You have not refuted my position. No, you don’t need to. But since you chose to post a criticism of my comment, if in two comments you don’t post anything proving my position incorrect, then a) my position looks stronger than yours and b) one questions what the purpose of your comments was.

Yes, I did, and I demonstrated the flaw in your reasoning.

No, you didn’t. Repeating you did something does not make it true.

As I write now for the third time, the best place to start a negotiation is from a hard position, e.g. “My way or the highway.” I used the example of Obama and healthcare, where Obama weakened his position massively by giving concesssions mulitple times before a bill was presented to congress.

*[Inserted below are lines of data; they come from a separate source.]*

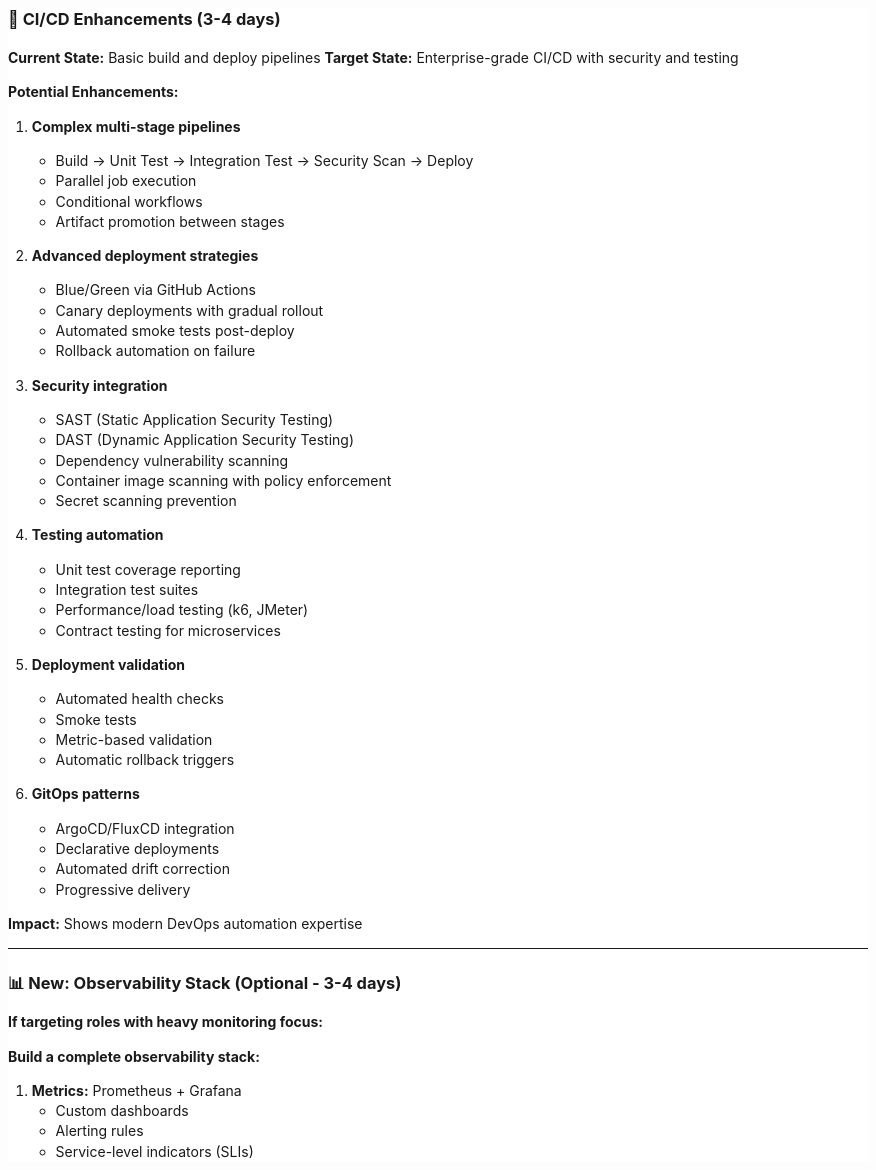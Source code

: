
### 🔄 **CI/CD Enhancements** (3-4 days)

**Current State:** Basic build and deploy pipelines
**Target State:** Enterprise-grade CI/CD with security and testing

**Potential Enhancements:**
1. **Complex multi-stage pipelines**
   - Build → Unit Test → Integration Test → Security Scan → Deploy
   - Parallel job execution
   - Conditional workflows
   - Artifact promotion between stages

2. **Advanced deployment strategies**
   - Blue/Green via GitHub Actions
   - Canary deployments with gradual rollout
   - Automated smoke tests post-deploy
   - Rollback automation on failure

3. **Security integration**
   - SAST (Static Application Security Testing)
   - DAST (Dynamic Application Security Testing)
   - Dependency vulnerability scanning
   - Container image scanning with policy enforcement
   - Secret scanning prevention

4. **Testing automation**
   - Unit test coverage reporting
   - Integration test suites
   - Performance/load testing (k6, JMeter)
   - Contract testing for microservices

5. **Deployment validation**
   - Automated health checks
   - Smoke tests
   - Metric-based validation
   - Automatic rollback triggers

6. **GitOps patterns**
   - ArgoCD/FluxCD integration
   - Declarative deployments
   - Automated drift correction
   - Progressive delivery

**Impact:** Shows modern DevOps automation expertise

---

### 📊 **New: Observability Stack** (Optional - 3-4 days)

**If targeting roles with heavy monitoring focus:**

**Build a complete observability stack:**
1. **Metrics:** Prometheus + Grafana
   - Custom dashboards
   - Alerting rules
   - Service-level indicators (SLIs)
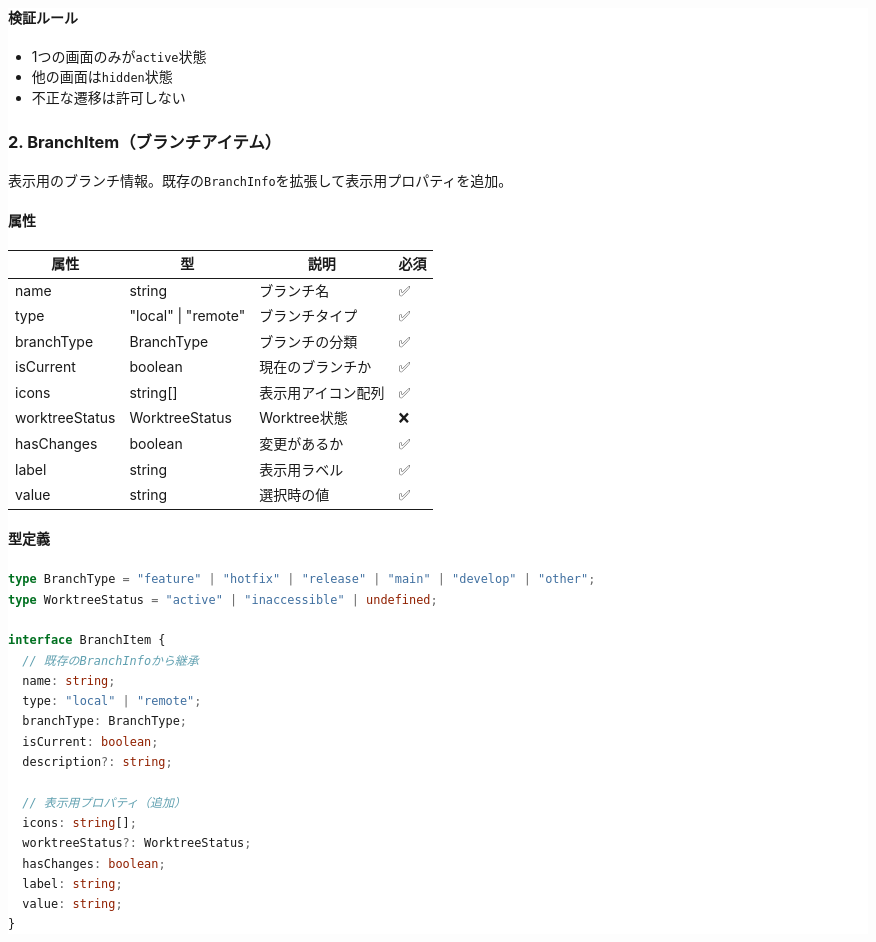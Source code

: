 
#### 検証ルール

- 1つの画面のみが`active`状態
- 他の画面は`hidden`状態
- 不正な遷移は許可しない

### 2. BranchItem（ブランチアイテム）

表示用のブランチ情報。既存の`BranchInfo`を拡張して表示用プロパティを追加。

#### 属性

| 属性 | 型 | 説明 | 必須 |
|------|-----|------|------|
| name | string | ブランチ名 | ✅ |
| type | "local" \| "remote" | ブランチタイプ | ✅ |
| branchType | BranchType | ブランチの分類 | ✅ |
| isCurrent | boolean | 現在のブランチか | ✅ |
| icons | string[] | 表示用アイコン配列 | ✅ |
| worktreeStatus | WorktreeStatus | Worktree状態 | ❌ |
| hasChanges | boolean | 変更があるか | ✅ |
| label | string | 表示用ラベル | ✅ |
| value | string | 選択時の値 | ✅ |

#### 型定義

```typescript
type BranchType = "feature" | "hotfix" | "release" | "main" | "develop" | "other";
type WorktreeStatus = "active" | "inaccessible" | undefined;

interface BranchItem {
  // 既存のBranchInfoから継承
  name: string;
  type: "local" | "remote";
  branchType: BranchType;
  isCurrent: boolean;
  description?: string;

  // 表示用プロパティ（追加）
  icons: string[];
  worktreeStatus?: WorktreeStatus;
  hasChanges: boolean;
  label: string;
  value: string;
}
```
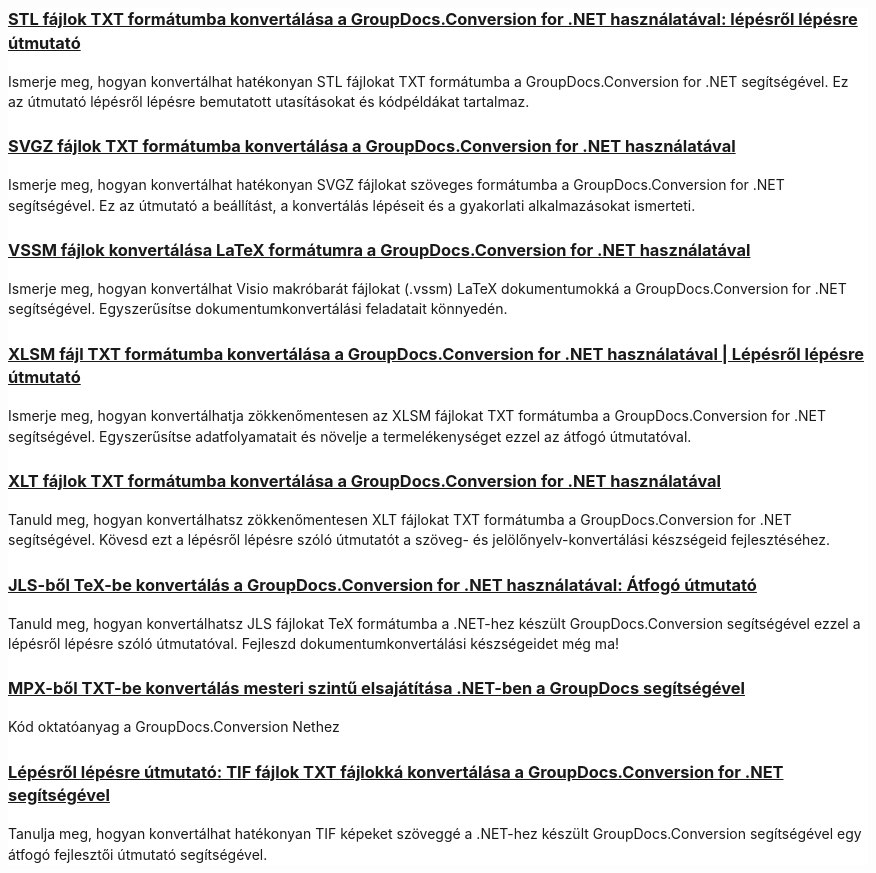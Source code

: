 ### [STL fájlok TXT formátumba konvertálása a GroupDocs.Conversion for .NET használatával: lépésről lépésre útmutató](./convert-stl-to-txt-groupdocs-dotnet/)
Ismerje meg, hogyan konvertálhat hatékonyan STL fájlokat TXT formátumba a GroupDocs.Conversion for .NET segítségével. Ez az útmutató lépésről lépésre bemutatott utasításokat és kódpéldákat tartalmaz.

### [SVGZ fájlok TXT formátumba konvertálása a GroupDocs.Conversion for .NET használatával](./convert-svgz-txt-groupdocs-net/)
Ismerje meg, hogyan konvertálhat hatékonyan SVGZ fájlokat szöveges formátumba a GroupDocs.Conversion for .NET segítségével. Ez az útmutató a beállítást, a konvertálás lépéseit és a gyakorlati alkalmazásokat ismerteti.

### [VSSM fájlok konvertálása LaTeX formátumra a GroupDocs.Conversion for .NET használatával](./convert-vssm-to-latex-groupdocs-net/)
Ismerje meg, hogyan konvertálhat Visio makróbarát fájlokat (.vssm) LaTeX dokumentumokká a GroupDocs.Conversion for .NET segítségével. Egyszerűsítse dokumentumkonvertálási feladatait könnyedén.

### [XLSM fájl TXT formátumba konvertálása a GroupDocs.Conversion for .NET használatával | Lépésről lépésre útmutató](./convert-xlsm-txt-groupdocs-net/)
Ismerje meg, hogyan konvertálhatja zökkenőmentesen az XLSM fájlokat TXT formátumba a GroupDocs.Conversion for .NET segítségével. Egyszerűsítse adatfolyamatait és növelje a termelékenységet ezzel az átfogó útmutatóval.

### [XLT fájlok TXT formátumba konvertálása a GroupDocs.Conversion for .NET használatával](./convert-xlt-to-txt-groupdocs-conversion-dotnet/)
Tanuld meg, hogyan konvertálhatsz zökkenőmentesen XLT fájlokat TXT formátumba a GroupDocs.Conversion for .NET segítségével. Kövesd ezt a lépésről lépésre szóló útmutatót a szöveg- és jelölőnyelv-konvertálási készségeid fejlesztéséhez.

### [JLS-ből TeX-be konvertálás a GroupDocs.Conversion for .NET használatával: Átfogó útmutató](./jls-to-tex-conversion-groupdocs-dotnet/)
Tanuld meg, hogyan konvertálhatsz JLS fájlokat TeX formátumba a .NET-hez készült GroupDocs.Conversion segítségével ezzel a lépésről lépésre szóló útmutatóval. Fejleszd dokumentumkonvertálási készségeidet még ma!

### [MPX-ből TXT-be konvertálás mesteri szintű elsajátítása .NET-ben a GroupDocs segítségével](./master-mpx-txt-conversion-dotnet-groupdocs/)
Kód oktatóanyag a GroupDocs.Conversion Nethez

### [Lépésről lépésre útmutató: TIF fájlok TXT fájlokká konvertálása a GroupDocs.Conversion for .NET segítségével](./convert-tif-to-txt-groupdocs-conversion-dotnet/)
Tanulja meg, hogyan konvertálhat hatékonyan TIF képeket szöveggé a .NET-hez készült GroupDocs.Conversion segítségével egy átfogó fejlesztői útmutató segítségével.
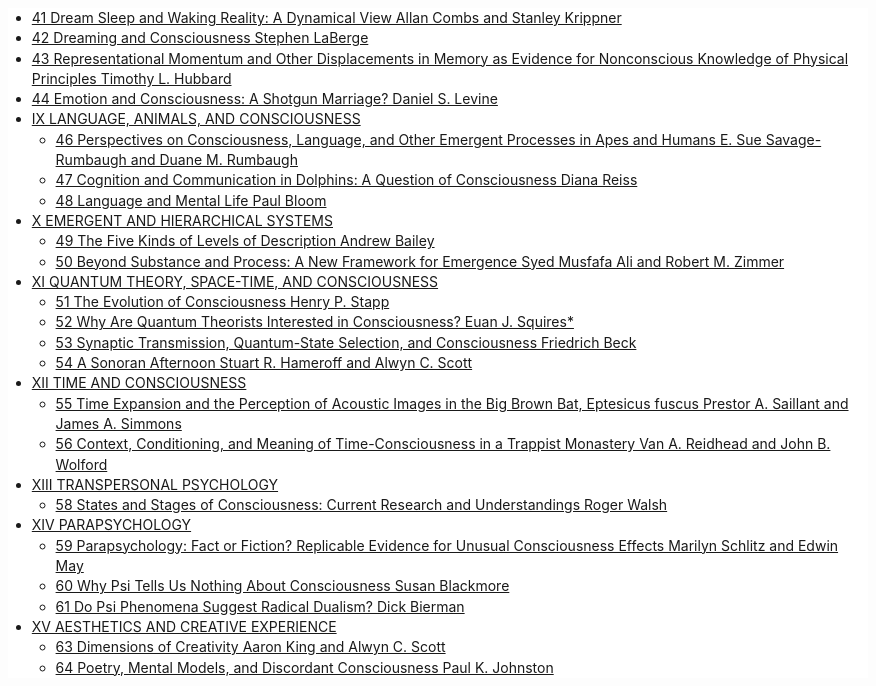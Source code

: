   - [41 Dream Sleep and Waking Reality: A Dynamical View Allan Combs and Stanley Krippner](#41-dream-sleep-and-waking-reality-a-dynamical-view-allan-combs-and-stanley-krippner)
  - [42 Dreaming and Consciousness Stephen LaBerge](#42-dreaming-and-consciousness-stephen-laberge)
  - [43 Representational Momentum and Other Displacements in Memory as Evidence for Nonconscious Knowledge of Physical Principles Timothy L. Hubbard](#43-representational-momentum-and-other-displacements-in-memory-as-evidence-for-nonconscious-knowledge-of-physical-principles-timothy-l-hubbard)
  - [44 Emotion and Consciousness: A Shotgun Marriage? Daniel S. Levine](#44-emotion-and-consciousness-a-shotgun-marriage-daniel-s-levine)
- [IX LANGUAGE, ANIMALS, AND CONSCIOUSNESS](#ix-language-animals-and-consciousness)
  - [46 Perspectives on Consciousness, Language, and Other Emergent Processes in Apes and Humans E. Sue Savage-Rumbaugh and Duane M. Rumbaugh](#46-perspectives-on-consciousness-language-and-other-emergent-processes-in-apes-and-humans-e-sue-savage-rumbaugh-and-duane-m-rumbaugh)
  - [47 Cognition and Communication in Dolphins: A Question of Consciousness Diana Reiss](#47-cognition-and-communication-in-dolphins-a-question-of-consciousness-diana-reiss)
  - [48 Language and Mental Life Paul Bloom](#48-language-and-mental-life-paul-bloom)
- [X EMERGENT AND HIERARCHICAL SYSTEMS](#x-emergent-and-hierarchical-systems)
  - [49 The Five Kinds of Levels of Description Andrew Bailey](#49-the-five-kinds-of-levels-of-description-andrew-bailey)
  - [50 Beyond Substance and Process: A New Framework for Emergence Syed Musfafa Ali and Robert M. Zimmer](#50-beyond-substance-and-process-a-new-framework-for-emergence-syed-musfafa-ali-and-robert-m-zimmer)
- [XI QUANTUM THEORY, SPACE-TIME, AND CONSCIOUSNESS](#xi-quantum-theory-space-time-and-consciousness)
  - [51 The Evolution of Consciousness Henry P. Stapp](#51-the-evolution-of-consciousness-henry-p-stapp)
  - [52 Why Are Quantum Theorists Interested in Consciousness? Euan J. Squires\*](#52-why-are-quantum-theorists-interested-in-consciousness-euan-j-squires)
  - [53 Synaptic Transmission, Quantum-State Selection, and Consciousness Friedrich Beck](#53-synaptic-transmission-quantum-state-selection-and-consciousness-friedrich-beck)
  - [54 A Sonoran Afternoon Stuart R. Hameroff and Alwyn C. Scott](#54-a-sonoran-afternoon-stuart-r-hameroff-and-alwyn-c-scott)
- [XII TIME AND CONSCIOUSNESS](#xii-time-and-consciousness)
  - [55 Time Expansion and the Perception of Acoustic Images in the Big Brown Bat, Eptesicus fuscus Prestor A. Saillant and James A. Simmons](#55-time-expansion-and-the-perception-of-acoustic-images-in-the-big-brown-bat-eptesicus-fuscus-prestor-a-saillant-and-james-a-simmons)
  - [56 Context, Conditioning, and Meaning of Time-Consciousness in a Trappist Monastery Van A. Reidhead and John B. Wolford](#56-context-conditioning-and-meaning-of-time-consciousness-in-a-trappist-monastery-van-a-reidhead-and-john-b-wolford)
- [XIII TRANSPERSONAL PSYCHOLOGY](#xiii-transpersonal-psychology)
  - [58 States and Stages of Consciousness: Current Research and Understandings Roger Walsh](#58-states-and-stages-of-consciousness-current-research-and-understandings-roger-walsh)
- [XIV PARAPSYCHOLOGY](#xiv-parapsychology)
  - [59 Parapsychology: Fact or Fiction? Replicable Evidence for Unusual Consciousness Effects Marilyn Schlitz and Edwin May](#59-parapsychology-fact-or-fiction-replicable-evidence-for-unusual-consciousness-effects-marilyn-schlitz-and-edwin-may)
  - [60 Why Psi Tells Us Nothing About Consciousness Susan Blackmore](#60-why-psi-tells-us-nothing-about-consciousness-susan-blackmore)
  - [61 Do Psi Phenomena Suggest Radical Dualism? Dick Bierman](#61-do-psi-phenomena-suggest-radical-dualism-dick-bierman)
- [XV AESTHETICS AND CREATIVE EXPERIENCE](#xv-aesthetics-and-creative-experience)
  - [63 Dimensions of Creativity Aaron King and Alwyn C. Scott](#63-dimensions-of-creativity-aaron-king-and-alwyn-c-scott)
  - [64 Poetry, Mental Models, and Discordant Consciousness Paul K. Johnston](#64-poetry-mental-models-and-discordant-consciousness-paul-k-johnston)
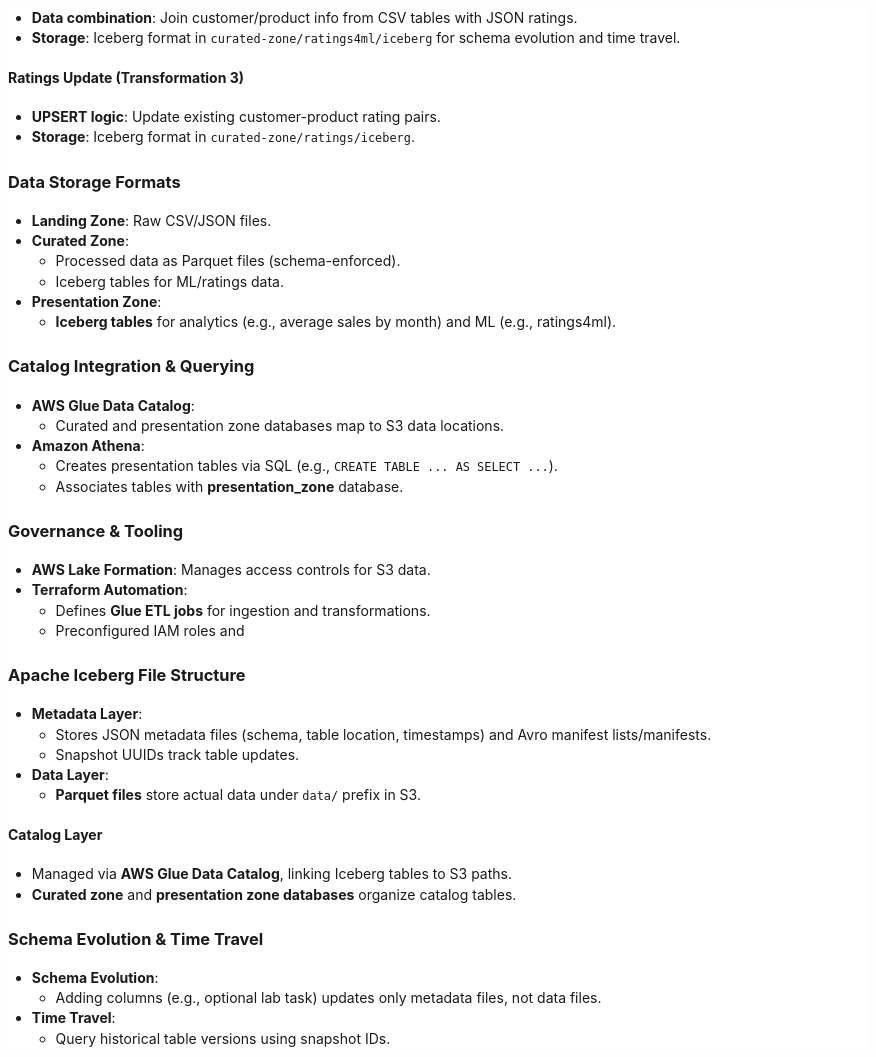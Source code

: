 - **Data combination**: Join customer/product info from CSV tables with JSON ratings.
- **Storage**: Iceberg format in `curated-zone/ratings4ml/iceberg` for schema evolution and time travel.

#### Ratings Update (Transformation 3)

- **UPSERT logic**: Update existing customer-product rating pairs.
- **Storage**: Iceberg format in `curated-zone/ratings/iceberg`.

### Data Storage Formats

- **Landing Zone**: Raw CSV/JSON files.
- **Curated Zone**:
  - Processed data as Parquet files (schema-enforced).
  - Iceberg tables for ML/ratings data.
- **Presentation Zone**:
  - **Iceberg tables** for analytics (e.g., average sales by month) and ML (e.g., ratings4ml).

### Catalog Integration & Querying

- **AWS Glue Data Catalog**:
  - Curated and presentation zone databases map to S3 data locations.
- **Amazon Athena**:
  - Creates presentation tables via SQL (e.g., `CREATE TABLE ... AS SELECT ...`).
  - Associates tables with **presentation_zone** database.

### Governance & Tooling

- **AWS Lake Formation**: Manages access controls for S3 data.
- **Terraform Automation**:
  - Defines **Glue ETL jobs** for ingestion and transformations.
  - Preconfigured IAM roles and

### Apache Iceberg File Structure

- **Metadata Layer**:
  - Stores JSON metadata files (schema, table location, timestamps) and Avro manifest lists/manifests.
  - Snapshot UUIDs track table updates.
- **Data Layer**:
  - **Parquet files** store actual data under `data/` prefix in S3.

#### Catalog Layer

- Managed via **AWS Glue Data Catalog**, linking Iceberg tables to S3 paths.
- **Curated zone** and **presentation zone databases** organize catalog tables.

### Schema Evolution & Time Travel

- **Schema Evolution**:
  - Adding columns (e.g., optional lab task) updates only metadata files, not data files.
- **Time Travel**:
  - Query historical table versions using snapshot IDs.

Sanders is facing opposition which calls him, “a communist,” someone who wants to, “burn down the entire system,” someone who wants to, “take healthcare away from 160 million people.” All demonstrably untrue. The opposite side is offering nothing. No concessions. Zero. For Sanders to give ground before actual negotiations start (bills being negotiated) when the opposition is offering nothing would only show weakness. The opposition would then be twice as emboldened to offer nothing, because they have already gotten concessions before the bill is on the table. This is what they have done very successfully many times.

Bernie has negotiated a huge number of amendments to bills over the decades by starting from “my way or the highway” and compromising only after the press posturing has completed (where we are now).

Bernie got Jeff Bezos and Disney to give their workers $15/hr just by proposing legislation. He said, “my way or the highway” and 290,000 workers got a raise to $15/hr. That is how you start a negotiation. Bernie did that as a Senator. He will have a much more leverage as president.

Here endeth the lesson.

Chris 0: Jack 3

Thanks for playing. Better luck next time. We have some parting gifts for you, including a home version of the game.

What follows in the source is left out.